HEBREWS 12:28-29
Let us be grateful for receiving a kingdom that cannot be shaken, and thus let us offer to God acceptable worship, with reverence and awe, for our God is a consuming fire.


Whether it’s with our time or money, we all express adoration and reverence toward something in our lives. The Christian embraces this fact of human existence by directing their affections toward God himself.

For the Christian, all of life is worship. 1 Corinthians 10:31 says: “whether you eat or drink, or whatever you do, do all to the glory of God.” This means that there isn’t an aspect of the Christian’s life which should not be focused on bringing glory to God, whether it’s in how we work, how we eat, or even how we play: all of this should be done to the praise of the glory of God.

At Risen Hope, this is part of what we mean when we say that we exist to know and show God.
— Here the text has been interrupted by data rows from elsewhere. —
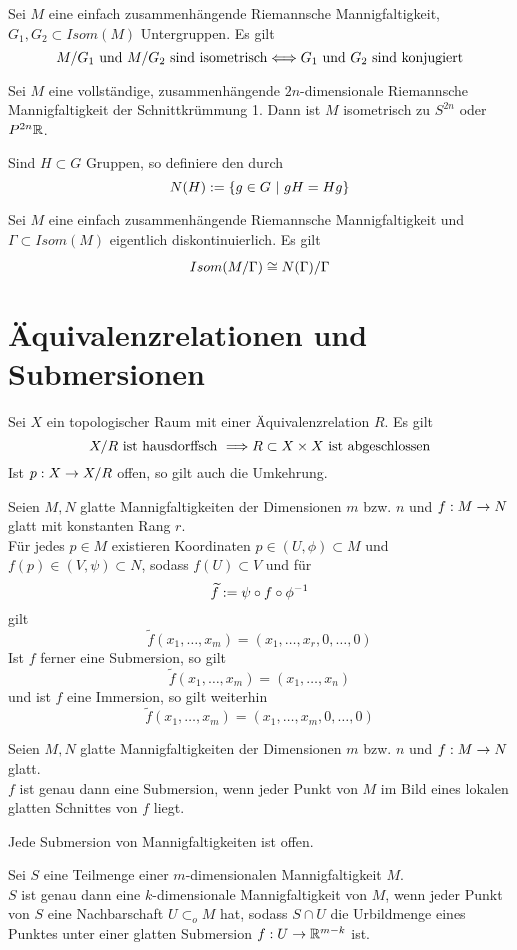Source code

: \documentclass{book}
\begin{document}
\Prop{}
Sei $M$ eine einfach zusammenhängende Riemannsche Mannigfaltigkeit, $G_1, G_2 \subset Isom(M)$ Untergruppen. Es gilt
\[ M/G_1 \text{ und } M/G_2 \text{ sind isometrisch} \overset{}{\Longleftrightarrow} G_1 \text{ und }G_2 \text{ sind konjugiert} \]

\Prop{}
Sei $M$ eine vollständige, zusammenhängende $2n$-dimensionale Riemannsche Mannigfaltigkeit der Schnittkrümmung 1. Dann ist $M$ isometrisch zu $S^{2n}$ oder $P^{2n}\mathbb{R}$.

\Def{}
Sind $H \subset G$ Gruppen, so definiere den  durch
\[ N(H) := \set{g \in G}{gH = Hg} \]

\Prop{}
Sei $M$ eine einfach zusammenhängende Riemannsche Mannigfaltigkeit und $\Gamma \subset Isom(M)$ eigentlich diskontinuierlich. Es gilt
\[ Isom(M/\Gamma) \overset{}{\cong} N(\Gamma) / \Gamma \]

\newpage
\section{Äquivalenzrelationen und Submersionen}
\Lem{}
Sei $X$ ein topologischer Raum mit einer Äquivalenzrelation $R$. Es gilt
\[ X/R \text{ ist hausdorffsch }\overset{}{\Longrightarrow}  R \subset X \times X \text{ ist abgeschlossen} \]
Ist $p : X \overset{}{\rightarrow} X/R$ offen, so gilt auch die Umkehrung.

Seien $M,N$ glatte Mannigfaltigkeiten der Dimensionen $m$ bzw. $n$ und $f : M\overset{}{\rightarrow} N$ glatt mit konstanten Rang $r$.\\
Für jedes $p \in M$ existieren Koordinaten $p\in (U,\phi) \subset M$ und $f(p) \in (V, \psi) \subset N$, sodass $f(U) \subset V$ und für
\[ \widetilde{f} := \psi \circ f \circ \phi^{-1} \]
gilt
\[ \widetilde{f}(x_1,\ldots,x_m) = (x_1,\ldots, x_r, 0,\ldots, 0) \]
Ist $f$ ferner eine Submersion, so gilt
\[ \widetilde{f}(x_1,\ldots,x_m) = (x_1,\ldots, x_n) \]
und ist $f$ eine Immersion, so gilt weiterhin
\[ \widetilde{f}(x_1,\ldots,x_m) = (x_1,\ldots, x_m, 0,\ldots, 0) \]

\Kor{}
Seien $M,N$ glatte Mannigfaltigkeiten der Dimensionen $m$ bzw. $n$ und $f : M\overset{}{\rightarrow} N$ glatt.\\
$f$ ist genau dann eine Submersion, wenn jeder Punkt von $M$ im Bild eines lokalen glatten Schnittes von $f$ liegt.

\Kor{}
Jede Submersion von Mannigfaltigkeiten ist offen.

\Prop{}
Sei $S$ eine Teilmenge einer $m$-dimensionalen Mannigfaltigkeit $M$.\\
$S$ ist genau dann eine $k$-dimensionale Mannigfaltigkeit von $M$, wenn jeder Punkt von $S$ eine Nachbarschaft $U \subset_o M$ hat, sodass $S\cap U$ die Urbildmenge eines Punktes unter einer glatten Submersion $f : U \overset{}{\rightarrow} \mathbb{R}^{m - k}$ ist.
\end{document}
Our showing (rooted in right knowing of who God is) must manifest itself in worship, an expression of joy and reliance on the God who not only made us and sustains us every single moment of our existence, but who loved us enough to ransom us by the blood of his Son, Jesus Christ.


Music is a gift from God, yet we recognize that music should not motivate or induce worship, but rather be the means by express to our gratefulness, love, and adoration of God. And our music should be reflective of that which is most lofty, most elevated, most exalted, most noble: namely, the unchanging truth of God. And though we strive for excellence, the motivation of our singing is not simply to make beautiful sounds—our motivation must be God’s truth or it ceases to be worship.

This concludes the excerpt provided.